Oxygen causes fetal pulmonary vasodilation through activation of a calcium-dependent potassium channel

At birth, pulmonary vasodilation occurs as air-breathing life begins, The mechanism of O-2-induced pulmonary vasodilation is unknown. We proposed that O-2 causes fetal pulmonary vasodilation through activation of a calcium-dependent potassium channel (K-Ca) via a cyclic nucleotide-dependent kinase, We tested this hypothesis in hemodynamic studies in acutely prepared fetal lambs and in patch-clamp studies on resistance fetal pulmonary artery smooth muscle cells, Fetal O-2 tension (Pa-O2) was increased by ventilating the ewe with 100% O-2, causing fetal total pulmonary resistance to decrease from 1.18 +/- 0.14 to 0.41 +/- 0.03 mmHg per mi per min, Tetraethylammonium and iberiotoxin, preferential K-Ca-channel inhibitors, attenuated O-2-induced fetal pulmonary vasodilation, while glibenclamide, an ATP-sensitive K+-channel antagonist, had no effect.
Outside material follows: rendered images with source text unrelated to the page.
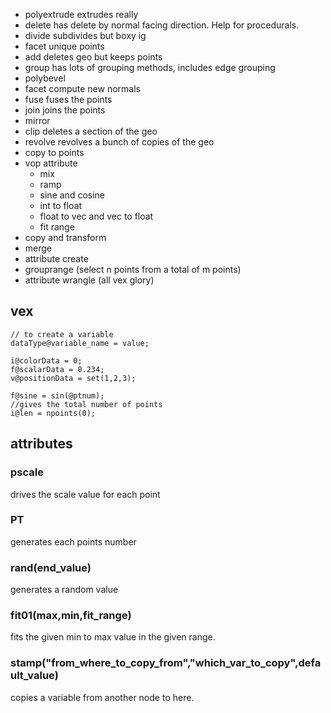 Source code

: - polyextrude
	extrudes really
- delete 
	has delete by normal facing direction. Help for procedurals.
- divide 
	subdivides but boxy ig
- facet
	unique points
- add
	deletes geo but keeps points
- group
	has lots of grouping methods, includes edge grouping
- polybevel
- facet
	compute new normals
- fuse
	fuses the points
- join
	joins the points
- mirror
- clip
	deletes a section of the geo
- revolve
	revolves a bunch of copies of the geo
- copy to points
- vop attribute
	- mix
	- ramp
	- sine and cosine
	- int to float
	- float to vec and vec to float
	- fit range
- copy and transform
- merge 
- attribute create
- grouprange (select n points from a total of m points)
- attribute wrangle (all vex glory)

## vex
```vex
// to create a variable
dataType@variable_name = value;

i@colorData = 0;
f@scalarData = 0.234;
v@positionData = set(1,2,3);

f@sine = sin(@ptnum);
//gives the total number of points
i@len = npoints(0);
```

## attributes
### pscale
drives the scale value for each point
### PT
generates each points number
### rand(end_value)
generates a random value

### fit01(max,min,fit_range)
fits the given min to max value in the given range.
### stamp("from_where_to_copy_from","which_var_to_copy",default_value)
copies a variable from another node to here.



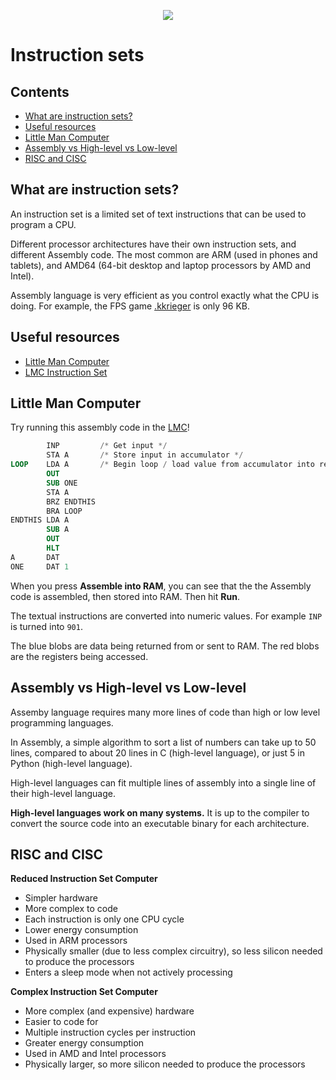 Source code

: <p align="center">
  <img src="../../../common-assets/blob/main/images/bhasvic/bhasvic-rect-hills-text-small.png?raw=true">
</p>


<!-- omit in toc -->
# Instruction sets

<!-- omit in toc -->
## Contents

- [What are instruction sets?](#what-are-instruction-sets)
- [Useful resources](#useful-resources)
- [Little Man Computer](#little-man-computer)
- [Assembly vs High-level vs Low-level](#assembly-vs-high-level-vs-low-level)
- [RISC and CISC](#risc-and-cisc)

## What are instruction sets?

An instruction set is a limited set of text instructions that can be used to program a CPU.

Different processor architectures have their own instruction sets, and different Assembly code. The most common are ARM (used in phones and tablets), and AMD64 (64-bit desktop and laptop processors by AMD and Intel).

Assembly language is very efficient as you control exactly what the CPU is doing. For example, the FPS game [.kkrieger](https://en.wikipedia.org/wiki/.kkrieger) is only 96 KB.

## Useful resources

- [Little Man Computer](http://peterhigginson.co.uk/LMC/)
- [LMC Instruction Set](http://www.yorku.ca/sychen/research/LMC/LMCInstructions.html)

## Little Man Computer

Try running this assembly code in the [LMC](http://www.yorku.ca/sychen/research/LMC/LMCInstructions.html)!

```nasm
        INP         /* Get input */
        STA A       /* Store input in accumulator */
LOOP    LDA A       /* Begin loop / load value from accumulator into register A */
        OUT
        SUB ONE
        STA A
        BRZ ENDTHIS
        BRA LOOP
ENDTHIS LDA A
        SUB A
        OUT
        HLT
A       DAT
ONE     DAT 1
```

When you press **Assemble into RAM**, you can see that the the Assembly code is assembled, then stored into RAM. Then hit **Run**.

The textual instructions are converted into numeric values. For example `INP` is turned into `901`.

The blue blobs are data being returned from or sent to RAM. The red blobs are the registers being accessed.

## Assembly vs High-level vs Low-level

Assemby language requires many more lines of code than high or low level programming languages.

In Assembly, a simple algorithm to sort a list of numbers can take up to 50 lines, compared to about 20 lines in C (high-level language), or just 5 in Python (high-level language).

High-level languages can fit multiple lines of assembly into a single line of their high-level language.

**High-level languages work on many systems.** It is up to the compiler to convert the source code into an executable binary for each architecture.

## RISC and CISC 

**Reduced Instruction Set Computer**

- Simpler hardware
- More complex to code
- Each instruction is only one CPU cycle
- Lower energy consumption
- Used in ARM processors
- Physically smaller (due to less complex circuitry), so less silicon needed to produce the processors
- Enters a sleep mode when not actively processing

**Complex Instruction Set Computer**

- More complex (and expensive) hardware
- Easier to code for
- Multiple instruction cycles per instruction
- Greater energy consumption
- Used in AMD and Intel processors
- Physically larger, so more silicon needed to produce the processors
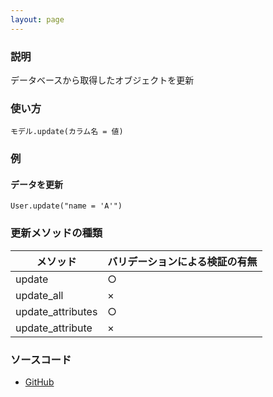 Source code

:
 ```yaml
---
layout: page
---
```

### 説明
データベースから取得したオブジェクトを更新

### 使い方
    モデル.update(カラム名 = 値)

### 例
#### データを更新
    User.update("name = 'A'")

### 更新メソッドの種類

メソッド              | バリデーションによる検証の有無
----------------- | ---------------
update            | ○
update_all        | ×
update_attributes | ○
update_attribute  | ×

### ソースコード
* [GitHub](https://github.com/rails/rails/blob/78bd18a90992e3da767cfe492f1bc5d63077da8a/activerecord/lib/active_record/relation.rb#L363) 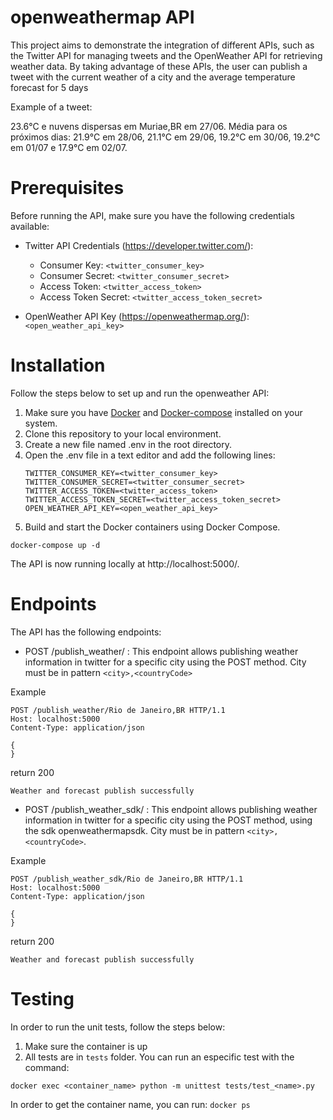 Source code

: # openweathermap API

This project aims to demonstrate the integration of different APIs, such as the Twitter API for managing tweets and the OpenWeather API for retrieving weather data.
By taking advantage of these APIs, the user can publish a tweet with the current weather of a city and the average temperature forecast for 5 days

Example of a tweet:

   23.6°C e nuvens dispersas em Muriae,BR em 27/06. Média para os próximos dias: 21.9°C em 28/06, 21.1°C em 29/06, 19.2°C em 30/06, 19.2°C em 01/07 e 17.9°C em 02/07.
# Prerequisites
Before running the API, make sure you have the following credentials available:

- Twitter API Credentials (https://developer.twitter.com/): 

    - Consumer Key: `<twitter_consumer_key>`
    - Consumer Secret: `<twitter_consumer_secret>`
    - Access Token: `<twitter_access_token>`
    - Access Token Secret: `<twitter_access_token_secret>`
- OpenWeather API Key (https://openweathermap.org/): `<open_weather_api_key>`

# Installation 

Follow the steps below to set up and run the openweather API:

1. Make sure you have [Docker](https://www.docker.com/) and [Docker-compose](https://docs.docker.com/compose/) installed on your system.
2. Clone this repository to your local environment.
3. Create a new file named .env in the root directory.
4. Open the .env file in a text editor and add the following lines:
   ```
   TWITTER_CONSUMER_KEY=<twitter_consumer_key>
   TWITTER_CONSUMER_SECRET=<twitter_consumer_secret>
   TWITTER_ACCESS_TOKEN=<twitter_access_token>
   TWITTER_ACCESS_TOKEN_SECRET=<twitter_access_token_secret>
   OPEN_WEATHER_API_KEY=<open_weather_api_key>
   ```
5. Build and start the Docker containers using Docker Compose.

` docker-compose up -d `

The API is now running locally at http://localhost:5000/.


# Endpoints

The API has the following endpoints:

- POST /publish_weather/<city> : This endpoint allows publishing weather information in twitter for a specific city using the POST method. City must be in pattern `<city>,<countryCode>`

Example

```
POST /publish_weather/Rio de Janeiro,BR HTTP/1.1
Host: localhost:5000
Content-Type: application/json

{
}
```

return 200

``` Weather and forecast publish successfully ```

- POST /publish_weather_sdk/<city> : This endpoint allows publishing weather information in twitter for a specific city using the POST method, using the sdk openweathermapsdk. City must be in pattern `<city>,<countryCode>`. 

Example

```
POST /publish_weather_sdk/Rio de Janeiro,BR HTTP/1.1
Host: localhost:5000
Content-Type: application/json

{
}
```

return 200

``` Weather and forecast publish successfully ```

# Testing
In order to run the unit tests, follow the steps below:
1. Make sure the container is up
2. All tests are in `tests` folder. You can run an especific test with the command:

` docker exec <container_name> python -m unittest tests/test_<name>.py `

In order to get the container name, you can run:
` docker ps `

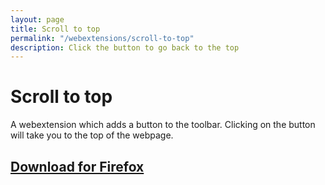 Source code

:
 ```yaml
---
layout: page
title: Scroll to top
permalink: "/webextensions/scroll-to-top"
description: Click the button to go back to the top
---
```


# Scroll to top

A webextension which adds a button to the toolbar. Clicking on the button will take you to the top of the webpage.

## [Download for Firefox](/xpi/scroll_to_top-1.0.0-fx.xpi)
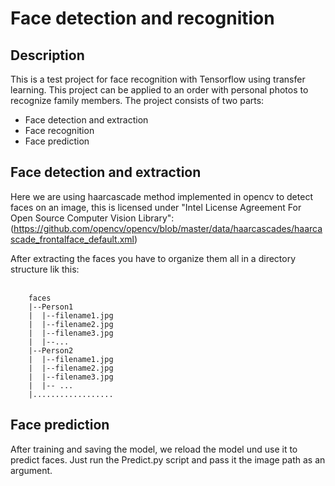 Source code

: # Face detection and recognition

## Description

This is a test project for face recognition with Tensorflow using transfer learning.
This project can be applied to an order with personal photos to recognize family members.
The project consists of two parts:

- Face detection and extraction
- Face recognition
- Face prediction

## Face detection and extraction

Here we are using haarcascade method implemented in opencv to detect faces on an image, this is licensed under "Intel License Agreement For Open Source Computer Vision Library": (<https://github.com/opencv/opencv/blob/master/data/haarcascades/haarcascade_frontalface_default.xml>)

After extracting the faces you have to organize them all in a directory structure lik this: <br/><br/>

```
    faces
    |--Person1
    |  |--filename1.jpg
    |  |--filename2.jpg
    |  |--filename3.jpg
    |  |--...
    |--Person2
    |  |--filename1.jpg
    |  |--filename2.jpg
    |  |--filename3.jpg
    |  |-- ...
    |..................
```

## Face prediction

After training and saving the model, we reload the model und use it to predict faces. Just run the Predict.py script and pass it the image path as an argument.
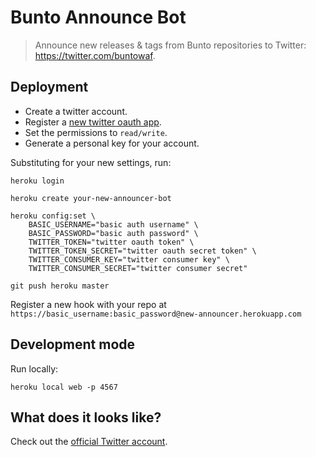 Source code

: # Bunto Announce Bot

> Announce new releases & tags from Bunto repositories to Twitter: https://twitter.com/buntowaf.


## Deployment

* Create a twitter account.
* Register a [new twitter oauth app](https://dev.twitter.com/docs/auth/tokens-devtwittercom).
* Set the permissions to `read/write`.
* Generate a personal key for your account.

Substituting for your new settings, run:

```
heroku login

heroku create your-new-announcer-bot

heroku config:set \
    BASIC_USERNAME="basic auth username" \
    BASIC_PASSWORD="basic auth password" \
    TWITTER_TOKEN="twitter oauth token" \
    TWITTER_TOKEN_SECRET="twitter oauth secret token" \
    TWITTER_CONSUMER_KEY="twitter consumer key" \
    TWITTER_CONSUMER_SECRET="twitter consumer secret"

git push heroku master
```

Register a new hook with your repo at `https://basic_username:basic_password@new-announcer.herokuapp.com`


## Development mode

Run locally:

```
heroku local web -p 4567
```


## What does it looks like?

Check out the [official Twitter account](https://twitter.com/buntowaf).
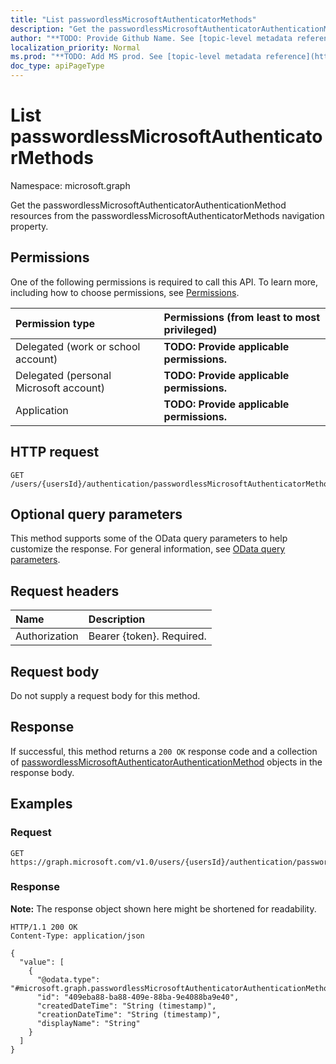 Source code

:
 ```yaml
---
title: "List passwordlessMicrosoftAuthenticatorMethods"
description: "Get the passwordlessMicrosoftAuthenticatorAuthenticationMethod resources from the passwordlessMicrosoftAuthenticatorMethods navigation property."
author: "**TODO: Provide Github Name. See [topic-level metadata reference](https://msgo.azurewebsites.net/add/document/guidelines/metadata.html#topic-level-metadata)**"
localization_priority: Normal
ms.prod: "**TODO: Add MS prod. See [topic-level metadata reference](https://msgo.azurewebsites.net/add/document/guidelines/metadata.html#topic-level-metadata)**"
doc_type: apiPageType
---
```


# List passwordlessMicrosoftAuthenticatorMethods
Namespace: microsoft.graph



Get the passwordlessMicrosoftAuthenticatorAuthenticationMethod resources from the passwordlessMicrosoftAuthenticatorMethods navigation property.

## Permissions
One of the following permissions is required to call this API. To learn more, including how to choose permissions, see [Permissions](/graph/permissions-reference).

|Permission type|Permissions (from least to most privileged)|
|:---|:---|
|Delegated (work or school account)|**TODO: Provide applicable permissions.**|
|Delegated (personal Microsoft account)|**TODO: Provide applicable permissions.**|
|Application|**TODO: Provide applicable permissions.**|

## HTTP request

<!-- {
  "blockType": "ignored"
}
-->
``` http
GET /users/{usersId}/authentication/passwordlessMicrosoftAuthenticatorMethods
```

## Optional query parameters
This method supports some of the OData query parameters to help customize the response. For general information, see [OData query parameters](/graph/query-parameters).

## Request headers
|Name|Description|
|:---|:---|
|Authorization|Bearer {token}. Required.|

## Request body
Do not supply a request body for this method.

## Response

If successful, this method returns a `200 OK` response code and a collection of [passwordlessMicrosoftAuthenticatorAuthenticationMethod](../resources/passwordlessmicrosoftauthenticatorauthenticationmethod.md) objects in the response body.

## Examples

### Request
<!-- {
  "blockType": "request",
  "name": "list_passwordlessmicrosoftauthenticatorauthenticationmethod"
}
-->
``` http
GET https://graph.microsoft.com/v1.0/users/{usersId}/authentication/passwordlessMicrosoftAuthenticatorMethods
```


### Response
**Note:** The response object shown here might be shortened for readability.
<!-- {
  "blockType": "response",
  "truncated": true,
  "@odata.type": "Collection(microsoft.graph.passwordlessMicrosoftAuthenticatorAuthenticationMethod)"
}
-->
``` http
HTTP/1.1 200 OK
Content-Type: application/json

{
  "value": [
    {
      "@odata.type": "#microsoft.graph.passwordlessMicrosoftAuthenticatorAuthenticationMethod",
      "id": "409eba88-ba88-409e-88ba-9e4088ba9e40",
      "createdDateTime": "String (timestamp)",
      "creationDateTime": "String (timestamp)",
      "displayName": "String"
    }
  ]
}
```

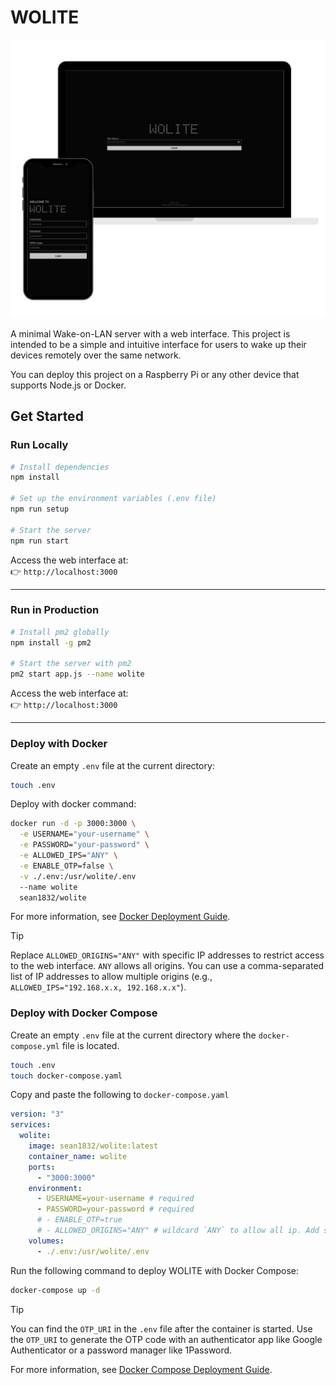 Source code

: # WOLITE

![MOCKUP](/docs/images/WOLITE_mockup.png)

A minimal Wake-on-LAN server with a web interface. This project is intended to be a simple and intuitive interface for users to wake up their devices remotely over the same network.

You can deploy this project on a Raspberry Pi or any other device that supports Node.js or Docker.

## Get Started

### Run Locally

```sh
# Install dependencies
npm install

# Set up the environment variables (.env file)
npm run setup

# Start the server
npm run start
```

Access the web interface at:  
👉 `http://localhost:3000`

---

### Run in Production

```sh
# Install pm2 globally
npm install -g pm2

# Start the server with pm2
pm2 start app.js --name wolite
```

Access the web interface at:  
👉 `http://localhost:3000`

---

### Deploy with Docker

Create an empty `.env` file at the current directory:

```sh
touch .env
```

Deploy with docker command:

```sh
docker run -d -p 3000:3000 \
  -e USERNAME="your-username" \
  -e PASSWORD="your-password" \
  -e ALLOWED_IPS="ANY" \
  -e ENABLE_OTP=false \
  -v ./.env:/usr/wolite/.env
  --name wolite
  sean1832/wolite
```

For more information, see [Docker Deployment Guide](/docs/deploy-with-docker.md).

> [!TIP]
> Replace `ALLOWED_ORIGINS="ANY"` with specific IP addresses to restrict access to the web interface. `ANY` allows all origins. You can use a comma-separated list of IP addresses to allow multiple origins (e.g., `ALLOWED_IPS="192.168.x.x, 192.168.x.x"`).

### Deploy with Docker Compose

Create an empty `.env` file at the current directory where the `docker-compose.yml` file is located.

```sh
touch .env
touch docker-compose.yaml
```

Copy and paste the following to `docker-compose.yaml`

```yaml
version: "3"
services:
  wolite:
    image: sean1832/wolite:latest
    container_name: wolite
    ports:
      - "3000:3000"
    environment:
      - USERNAME=your-username # required
      - PASSWORD=your-password # required
      # - ENABLE_OTP=true
      # - ALLOWED_ORIGINS="ANY" # wildcard `ANY` to allow all ip. Add specific ip addresses to restrict access
    volumes:
      - ./.env:/usr/wolite/.env
```

Run the following command to deploy WOLITE with Docker Compose:

```sh
docker-compose up -d
```

> [!TIP]
> You can find the `OTP_URI` in the `.env` file after the container is started. Use the `OTP_URI` to generate the OTP code with an authenticator app like Google Authenticator or a password manager like 1Password.

For more information, see [Docker Compose Deployment Guide](/docs/deploy-with-docker-compose.md).
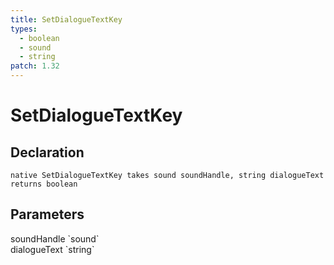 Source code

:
 ```yaml
---
title: SetDialogueTextKey
types:
  - boolean
  - sound
  - string
patch: 1.32
---
```


# SetDialogueTextKey

## Declaration

```
native SetDialogueTextKey takes sound soundHandle, string dialogueText returns boolean
```

## Parameters
<dl>
  <dt>soundHandle `sound`</dt>
  <dd></dd>

  <dt>dialogueText `string`</dt>
  <dd></dd>
</dl>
Treatment with either a guanylate cyclase antagonist (LY83583) or cyclic nucleotide-dependent kinase inhibitors (H-89 and KT 5823) significantly attenuated O-2-induced fetal pulmonary vasodilation. Under hypoxic conditions (Pa-O2 = 25 mmHg), whole-cell K+-channel currents (I-k) were small and were inhibited by 1 mM tetraethylmmonium or 100 nM charybdotoxin (CTX; a specific K-Ca-channel blocker). Normoxia (Pa-O2 = 120 mmHg) increased I-k by more than 300%, and this was reversed by 100 nM CTX, Nitric oxide also increased I-k. Resting membrane potential was -37.2 +/- 1.9 mV and cells depolarized on exposure to CTX, while hyperpolarizing in normoxia. We conclude that O-2 causes fetal pulmonary vasodilation by stimulating a cyclic nucleotide-dependent kinase, resulting in K-Ca-channel activation, membrane hyperpolarization, and vasodilation.